Records supplied
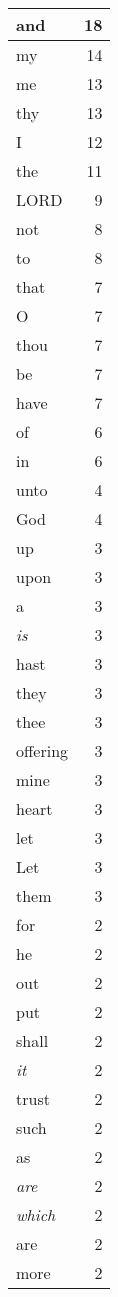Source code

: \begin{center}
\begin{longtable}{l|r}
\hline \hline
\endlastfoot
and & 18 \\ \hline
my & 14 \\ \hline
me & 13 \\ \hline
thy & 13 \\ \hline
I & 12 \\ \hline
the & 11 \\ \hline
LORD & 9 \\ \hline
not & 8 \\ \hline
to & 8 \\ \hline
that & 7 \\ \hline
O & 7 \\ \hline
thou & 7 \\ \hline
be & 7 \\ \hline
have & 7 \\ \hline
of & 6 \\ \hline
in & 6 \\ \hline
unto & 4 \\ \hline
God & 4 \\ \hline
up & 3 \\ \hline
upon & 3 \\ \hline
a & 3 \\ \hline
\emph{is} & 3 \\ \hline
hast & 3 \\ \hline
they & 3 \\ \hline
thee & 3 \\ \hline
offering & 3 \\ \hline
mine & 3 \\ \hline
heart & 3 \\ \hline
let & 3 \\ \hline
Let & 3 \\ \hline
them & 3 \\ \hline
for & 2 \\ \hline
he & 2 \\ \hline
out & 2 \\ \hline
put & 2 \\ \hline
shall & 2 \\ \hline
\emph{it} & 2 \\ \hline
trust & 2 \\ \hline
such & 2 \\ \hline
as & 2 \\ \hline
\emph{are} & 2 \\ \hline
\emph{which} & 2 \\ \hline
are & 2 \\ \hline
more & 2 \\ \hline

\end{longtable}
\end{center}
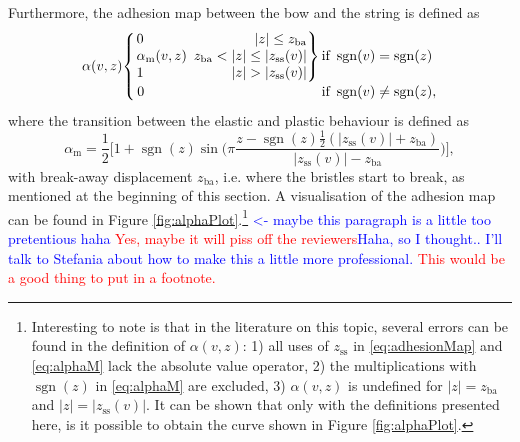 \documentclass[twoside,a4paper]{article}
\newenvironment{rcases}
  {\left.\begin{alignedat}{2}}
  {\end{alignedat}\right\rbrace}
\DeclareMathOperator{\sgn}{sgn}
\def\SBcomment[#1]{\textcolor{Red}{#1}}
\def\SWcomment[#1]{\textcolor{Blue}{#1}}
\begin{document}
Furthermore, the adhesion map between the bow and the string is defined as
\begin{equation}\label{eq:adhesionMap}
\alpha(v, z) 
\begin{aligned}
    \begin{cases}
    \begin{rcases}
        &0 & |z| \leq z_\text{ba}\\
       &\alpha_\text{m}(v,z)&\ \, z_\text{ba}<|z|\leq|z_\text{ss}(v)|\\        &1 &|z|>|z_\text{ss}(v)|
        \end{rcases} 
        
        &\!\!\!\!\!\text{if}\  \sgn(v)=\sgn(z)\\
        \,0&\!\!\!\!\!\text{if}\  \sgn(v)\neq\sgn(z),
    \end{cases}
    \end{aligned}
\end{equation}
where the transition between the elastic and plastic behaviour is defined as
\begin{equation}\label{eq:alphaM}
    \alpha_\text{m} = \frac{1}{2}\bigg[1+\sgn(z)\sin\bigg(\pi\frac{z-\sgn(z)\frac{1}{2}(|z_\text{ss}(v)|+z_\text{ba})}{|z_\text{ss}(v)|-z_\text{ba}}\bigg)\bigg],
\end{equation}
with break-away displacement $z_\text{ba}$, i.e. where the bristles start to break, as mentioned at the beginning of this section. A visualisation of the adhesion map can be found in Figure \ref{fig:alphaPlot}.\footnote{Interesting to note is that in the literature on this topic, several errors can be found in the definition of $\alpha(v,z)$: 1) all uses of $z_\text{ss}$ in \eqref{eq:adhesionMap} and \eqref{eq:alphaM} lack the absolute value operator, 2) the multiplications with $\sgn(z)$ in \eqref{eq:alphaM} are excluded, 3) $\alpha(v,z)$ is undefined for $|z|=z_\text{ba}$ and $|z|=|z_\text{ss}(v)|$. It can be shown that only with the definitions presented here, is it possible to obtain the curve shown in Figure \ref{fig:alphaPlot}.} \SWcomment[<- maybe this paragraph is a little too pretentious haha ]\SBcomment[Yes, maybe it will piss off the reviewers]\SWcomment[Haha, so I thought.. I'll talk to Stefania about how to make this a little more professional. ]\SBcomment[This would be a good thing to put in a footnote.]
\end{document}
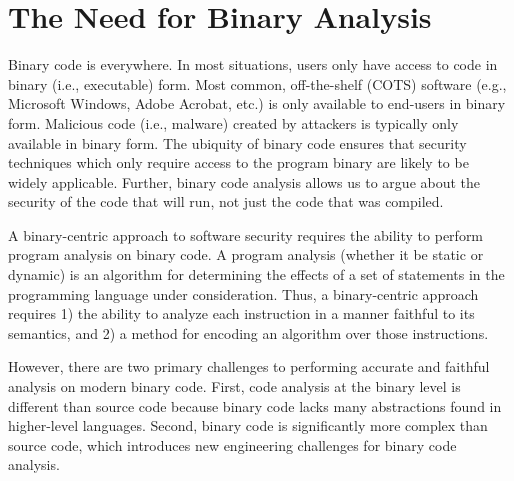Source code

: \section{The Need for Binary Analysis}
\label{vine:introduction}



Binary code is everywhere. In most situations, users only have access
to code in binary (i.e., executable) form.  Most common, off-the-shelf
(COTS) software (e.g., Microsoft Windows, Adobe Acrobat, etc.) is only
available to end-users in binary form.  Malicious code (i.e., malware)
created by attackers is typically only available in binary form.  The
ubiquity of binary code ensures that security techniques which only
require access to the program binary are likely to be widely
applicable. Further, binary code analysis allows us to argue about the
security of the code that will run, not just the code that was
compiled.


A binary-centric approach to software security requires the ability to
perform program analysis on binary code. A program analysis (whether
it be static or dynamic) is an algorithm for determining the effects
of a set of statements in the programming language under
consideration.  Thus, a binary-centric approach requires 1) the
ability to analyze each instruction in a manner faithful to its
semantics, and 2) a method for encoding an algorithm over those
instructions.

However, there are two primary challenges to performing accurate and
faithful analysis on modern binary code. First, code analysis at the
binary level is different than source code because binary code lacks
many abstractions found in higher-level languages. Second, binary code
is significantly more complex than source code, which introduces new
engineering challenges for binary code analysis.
--
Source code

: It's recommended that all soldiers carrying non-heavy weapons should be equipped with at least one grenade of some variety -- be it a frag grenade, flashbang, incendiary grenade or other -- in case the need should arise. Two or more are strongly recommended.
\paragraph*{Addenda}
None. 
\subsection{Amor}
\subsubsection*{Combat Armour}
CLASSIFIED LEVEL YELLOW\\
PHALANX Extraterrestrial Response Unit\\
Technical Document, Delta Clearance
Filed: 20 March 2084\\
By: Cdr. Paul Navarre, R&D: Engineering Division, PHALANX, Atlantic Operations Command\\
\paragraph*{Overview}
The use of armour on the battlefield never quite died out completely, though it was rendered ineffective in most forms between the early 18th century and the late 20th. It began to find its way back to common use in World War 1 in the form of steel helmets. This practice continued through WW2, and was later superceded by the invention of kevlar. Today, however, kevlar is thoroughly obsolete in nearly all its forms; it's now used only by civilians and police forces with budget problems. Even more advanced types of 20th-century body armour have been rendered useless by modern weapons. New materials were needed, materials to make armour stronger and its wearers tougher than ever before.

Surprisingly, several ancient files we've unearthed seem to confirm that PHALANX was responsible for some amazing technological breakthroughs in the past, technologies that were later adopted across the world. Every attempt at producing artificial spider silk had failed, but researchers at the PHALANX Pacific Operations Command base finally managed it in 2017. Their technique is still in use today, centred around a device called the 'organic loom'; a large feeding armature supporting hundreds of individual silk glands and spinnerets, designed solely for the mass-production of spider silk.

Problem details
Among the lines of the data above, find those with the word "emph" and show them.

Solution to this task
\emph{is} & 3 \\ \hline
\emph{it} & 2 \\ \hline
\emph{are} & 2 \\ \hline
\emph{which} & 2 \\ \hline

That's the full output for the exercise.